• [What you should do]: Among the entries that follow, the required portion opens with the line containing "[Habit breaking, habit" and closes with the line containing "For more information". Give that portion again exactly, and nothing else.

Stored data:

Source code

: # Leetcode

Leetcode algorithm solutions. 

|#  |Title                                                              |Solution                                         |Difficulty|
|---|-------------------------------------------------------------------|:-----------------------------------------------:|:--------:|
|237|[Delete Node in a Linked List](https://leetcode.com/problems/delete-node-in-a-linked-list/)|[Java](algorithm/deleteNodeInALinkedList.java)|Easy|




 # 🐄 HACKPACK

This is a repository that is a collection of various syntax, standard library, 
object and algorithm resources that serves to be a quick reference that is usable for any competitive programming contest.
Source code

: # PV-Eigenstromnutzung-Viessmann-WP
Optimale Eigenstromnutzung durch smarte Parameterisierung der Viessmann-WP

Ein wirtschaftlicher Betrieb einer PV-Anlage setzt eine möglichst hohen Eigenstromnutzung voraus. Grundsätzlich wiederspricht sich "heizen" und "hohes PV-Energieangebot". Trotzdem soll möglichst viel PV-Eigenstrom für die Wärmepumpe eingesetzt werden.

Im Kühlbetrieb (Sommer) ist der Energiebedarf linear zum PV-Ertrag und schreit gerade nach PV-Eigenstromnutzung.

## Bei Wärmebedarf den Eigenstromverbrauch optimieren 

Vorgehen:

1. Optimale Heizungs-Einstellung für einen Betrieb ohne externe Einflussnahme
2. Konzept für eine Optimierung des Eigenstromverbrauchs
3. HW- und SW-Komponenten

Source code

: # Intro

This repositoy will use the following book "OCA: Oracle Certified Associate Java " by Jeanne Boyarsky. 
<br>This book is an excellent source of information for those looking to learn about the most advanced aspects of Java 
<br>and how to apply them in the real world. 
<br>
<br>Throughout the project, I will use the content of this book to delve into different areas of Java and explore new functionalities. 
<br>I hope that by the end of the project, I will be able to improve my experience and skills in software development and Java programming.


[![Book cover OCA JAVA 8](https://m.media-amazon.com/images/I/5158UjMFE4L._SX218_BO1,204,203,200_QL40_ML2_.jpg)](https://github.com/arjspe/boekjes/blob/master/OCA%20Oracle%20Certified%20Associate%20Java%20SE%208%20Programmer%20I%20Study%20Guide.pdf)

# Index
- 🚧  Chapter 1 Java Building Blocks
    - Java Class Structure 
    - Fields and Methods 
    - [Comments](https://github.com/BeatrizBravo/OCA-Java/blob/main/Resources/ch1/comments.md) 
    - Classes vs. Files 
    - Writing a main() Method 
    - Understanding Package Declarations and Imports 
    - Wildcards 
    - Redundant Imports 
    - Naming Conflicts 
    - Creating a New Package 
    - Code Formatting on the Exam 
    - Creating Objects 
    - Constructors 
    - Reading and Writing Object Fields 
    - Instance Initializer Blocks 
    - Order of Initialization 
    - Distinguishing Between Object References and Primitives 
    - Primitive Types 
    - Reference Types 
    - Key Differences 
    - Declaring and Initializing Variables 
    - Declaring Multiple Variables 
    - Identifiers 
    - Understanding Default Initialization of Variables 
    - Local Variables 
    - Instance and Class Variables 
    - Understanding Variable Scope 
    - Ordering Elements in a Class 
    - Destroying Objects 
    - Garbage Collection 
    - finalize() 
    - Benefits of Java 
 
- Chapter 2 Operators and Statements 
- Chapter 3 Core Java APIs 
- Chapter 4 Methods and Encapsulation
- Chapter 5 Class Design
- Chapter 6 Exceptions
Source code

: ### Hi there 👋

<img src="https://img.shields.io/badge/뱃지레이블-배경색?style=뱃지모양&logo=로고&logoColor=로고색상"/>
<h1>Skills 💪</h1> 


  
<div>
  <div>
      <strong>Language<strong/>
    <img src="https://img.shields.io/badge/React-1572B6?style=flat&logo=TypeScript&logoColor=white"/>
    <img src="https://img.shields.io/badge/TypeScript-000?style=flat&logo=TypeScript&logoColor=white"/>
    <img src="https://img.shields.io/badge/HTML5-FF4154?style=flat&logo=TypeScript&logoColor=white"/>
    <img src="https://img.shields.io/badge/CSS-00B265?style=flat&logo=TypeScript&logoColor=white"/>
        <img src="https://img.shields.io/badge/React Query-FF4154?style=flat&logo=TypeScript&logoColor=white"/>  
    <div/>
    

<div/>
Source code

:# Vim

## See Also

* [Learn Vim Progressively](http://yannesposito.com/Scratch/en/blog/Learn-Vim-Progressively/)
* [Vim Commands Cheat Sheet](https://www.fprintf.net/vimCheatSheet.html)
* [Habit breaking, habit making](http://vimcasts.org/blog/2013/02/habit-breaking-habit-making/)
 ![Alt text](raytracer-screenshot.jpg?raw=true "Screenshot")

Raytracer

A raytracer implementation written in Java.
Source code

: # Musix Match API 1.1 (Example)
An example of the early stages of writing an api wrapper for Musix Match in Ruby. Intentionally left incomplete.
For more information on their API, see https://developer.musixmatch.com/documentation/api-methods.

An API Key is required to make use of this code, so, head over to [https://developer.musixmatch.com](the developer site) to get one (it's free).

• [Written solution]:
* [Habit breaking, habit making](http://vimcasts.org/blog/2013/02/habit-breaking-habit-making/)
 ![Alt text](raytracer-screenshot.jpg?raw=true "Screenshot")

Raytracer

A raytracer implementation written in Java.
Source code

: # Musix Match API 1.1 (Example)
An example of the early stages of writing an api wrapper for Musix Match in Ruby. Intentionally left incomplete.
For more information on their API, see https://developer.musixmatch.com/documentation/api-methods.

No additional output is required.